The Delete operation in SwiftLake allows you to remove records from a target table based on specified conditions.

swiftLakeEngine.deleteFrom(tableName)
    .conditionSql("id = 1 AND date = DATE'2025-01-01'")
    .execute();

Configuration

Name Default Description
conditionSql - SQL predicate to match records for deletion
condition - Alternative condition specification using Expressions APIs
skipDataSorting false When set to true, skips sorting data while rewriting existing records
isolationLevel serializable Specifies the Iceberg isolation level to use
branch main Specifies the Iceberg branch to use

SCD1Merge Operation

The SCD1Merge functionality in SwiftLakeEngine allows you to perform Slowly Changing Dimension Type 1 (SCD1) merges on Iceberg tables. This operation combines insert, update, and delete operations, enabling you to update existing records, insert new ones, and delete records based on matching conditions and an operation column in the source.

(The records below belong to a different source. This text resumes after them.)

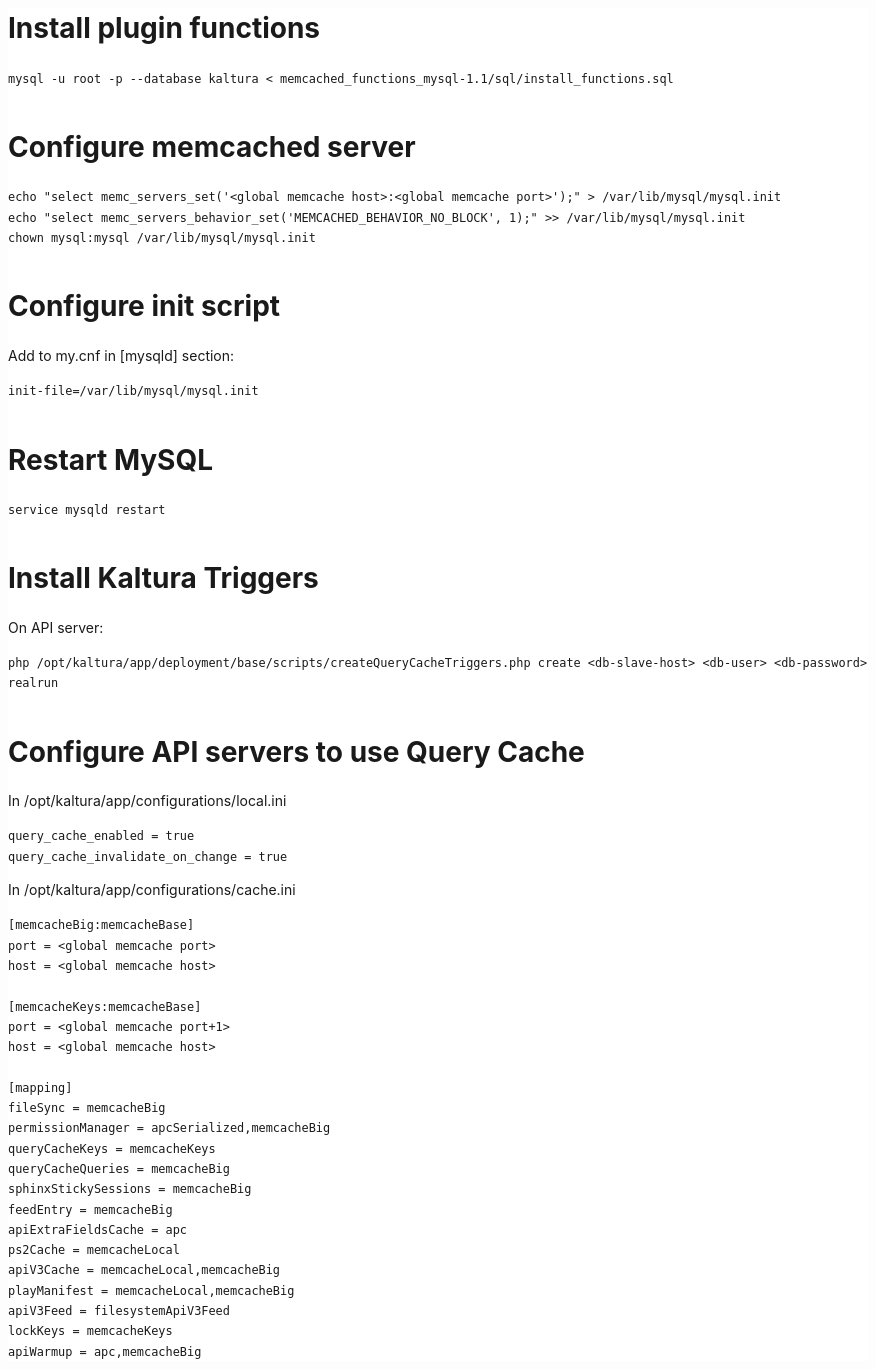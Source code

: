 Install plugin functions
=======
```
mysql -u root -p --database kaltura < memcached_functions_mysql-1.1/sql/install_functions.sql 
```

Configure memcached server
=======
```
echo "select memc_servers_set('<global memcache host>:<global memcache port>');" > /var/lib/mysql/mysql.init
echo "select memc_servers_behavior_set('MEMCACHED_BEHAVIOR_NO_BLOCK', 1);" >> /var/lib/mysql/mysql.init
chown mysql:mysql /var/lib/mysql/mysql.init
```

Configure init script
=======
Add to my.cnf in [mysqld] section:
```
init-file=/var/lib/mysql/mysql.init
```

Restart MySQL
=======
```
service mysqld restart
```

Install Kaltura Triggers
=======
On API server:
```
php /opt/kaltura/app/deployment/base/scripts/createQueryCacheTriggers.php create <db-slave-host> <db-user> <db-password> realrun
```

Configure API servers to use Query Cache
=======
In /opt/kaltura/app/configurations/local.ini
```
query_cache_enabled = true
query_cache_invalidate_on_change = true
```

In /opt/kaltura/app/configurations/cache.ini
```
[memcacheBig:memcacheBase]
port = <global memcache port>
host = <global memcache host>

[memcacheKeys:memcacheBase]
port = <global memcache port+1>
host = <global memcache host>

[mapping]
fileSync = memcacheBig
permissionManager = apcSerialized,memcacheBig
queryCacheKeys = memcacheKeys
queryCacheQueries = memcacheBig
sphinxStickySessions = memcacheBig
feedEntry = memcacheBig
apiExtraFieldsCache = apc
ps2Cache = memcacheLocal
apiV3Cache = memcacheLocal,memcacheBig
playManifest = memcacheLocal,memcacheBig
apiV3Feed = filesystemApiV3Feed
lockKeys = memcacheKeys
apiWarmup = apc,memcacheBig
```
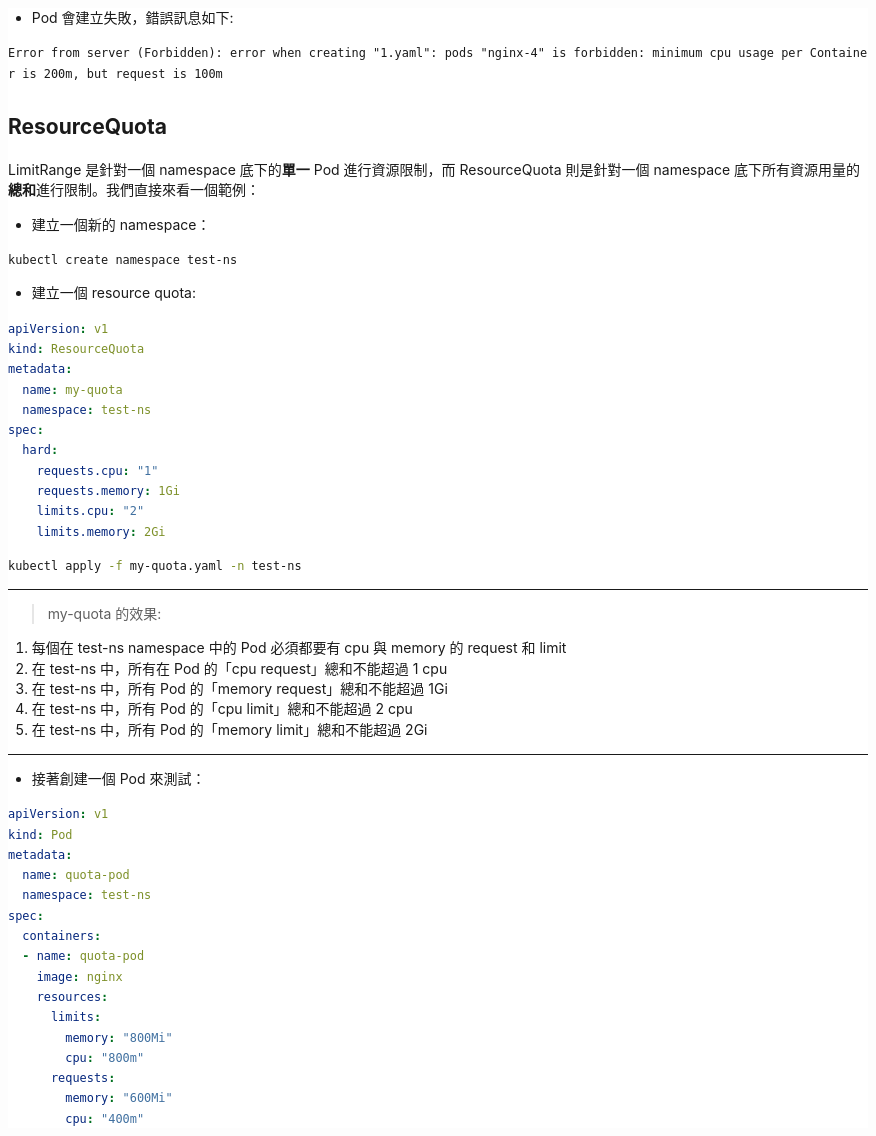 * Pod 會建立失敗，錯誤訊息如下:

```text
Error from server (Forbidden): error when creating "1.yaml": pods "nginx-4" is forbidden: minimum cpu usage per Container is 200m, but request is 100m
```

## ResourceQuota

LimitRange 是針對一個 namespace 底下的**單一** Pod 進行資源限制，而 ResourceQuota 則是針對一個 namespace 底下所有資源用量的**總和**進行限制。我們直接來看一個範例：

* 建立一個新的 namespace：

```bash
kubectl create namespace test-ns
```

* 建立一個 resource quota:

```yaml
apiVersion: v1
kind: ResourceQuota
metadata:
  name: my-quota
  namespace: test-ns
spec:
  hard:
    requests.cpu: "1"
    requests.memory: 1Gi
    limits.cpu: "2"
    limits.memory: 2Gi
```
```bash
kubectl apply -f my-quota.yaml -n test-ns
```

---
> my-quota 的效果:

1. 每個在 test-ns namespace 中的 Pod 必須都要有 cpu 與 memory 的 request 和 limit
2. 在 test-ns 中，所有在 Pod 的「cpu request」總和不能超過 1 cpu
3. 在 test-ns 中，所有 Pod 的「memory request」總和不能超過 1Gi
4. 在 test-ns 中，所有 Pod 的「cpu limit」總和不能超過 2 cpu
5. 在 test-ns 中，所有 Pod 的「memory limit」總和不能超過 2Gi
***

* 接著創建一個 Pod 來測試：

```yaml
apiVersion: v1
kind: Pod
metadata:
  name: quota-pod
  namespace: test-ns
spec:
  containers:
  - name: quota-pod
    image: nginx
    resources:
      limits:
        memory: "800Mi"
        cpu: "800m"
      requests:
        memory: "600Mi"
        cpu: "400m"
```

String sourceSql = "SELECT * FROM (VALUES (1, 'a', 'category1', DATE'2025-01-01', 'INSERT'), " +
                   "(2, 'b', 'category2', DATE'2025-01-01', 'INSERT')) " +
                   "source(id, data, category, date, operation)";

swiftLakeEngine.applyChangesAsSCD1(tableName)
    .tableFilterSql("date = DATE'2025-01-01'")
    .sourceSql(sourceSql)
    .keyColumns(List.of("id", "category", "date"))
    .operationTypeColumn("operation", "DELETE")
    .execute();

Configuration Options

Name Default Description
tableFilterSql - SQL predicate to filter target table records before merge
tableFilterColumns - Alternative to tableFilterSql, specifying columns to filter target table records
tableFilter - Alternative condition specification using Expressions APIs
sourceSql - SELECT statement SQL query to retrieve input data for merge
sourceMybatisStatement -
    id - Identifier of the MyBatis SELECT statement to retrieve input data
    parameter - Parameters to replace in the MyBatis SQL query
keyColumns - Primary key columns used to match source and target records
operationTypeColumn -
    column - Column specifying merge operation type
    deleteOperationValue - Value indicating a delete operation
columns All columns of the table List of column names to include in the merge
executeSourceSqlOnceOnly false Set to true for partitioned tables with expensive or non-deterministic queries
skipDataSorting false When set to true, skips sorting data before insertion
sqlSessionFactory SwiftLake Engine-level SqlSessionFactory Optional SqlSessionFactory for MyBatis integration
processSourceTables SwiftLake Engine-level processTablesDefaultValue Process tables present in the source SQL
isolationLevel serializable Specifies the Iceberg isolation level to use
branch main Specifies the Iceberg branch to use

Best Practices

  1. Always specify key columns to ensure accurate matching between source and target records.
  2. Use table filtering to optimize performance, especially for large tables.
  3. Consider using executeSourceSqlOnceOnly for complex or non-deterministic source queries.

SCD2 Merge Operation

The SCD2 (Slowly Changing Dimension Type 2) merge operation in SwiftLakeEngine preserves historical records, maintaining a temporal history of changes. This allows for efficient auditing and analysis of data over time.

Changes Mode

In Changes Mode, the SCD2 merge operation processes incremental changes based on change events. It expects input data containing records with an Operation Column specifying the change type (INSERT/UPDATE, DELETE). The operation automatically detects inserts and updates through record matching.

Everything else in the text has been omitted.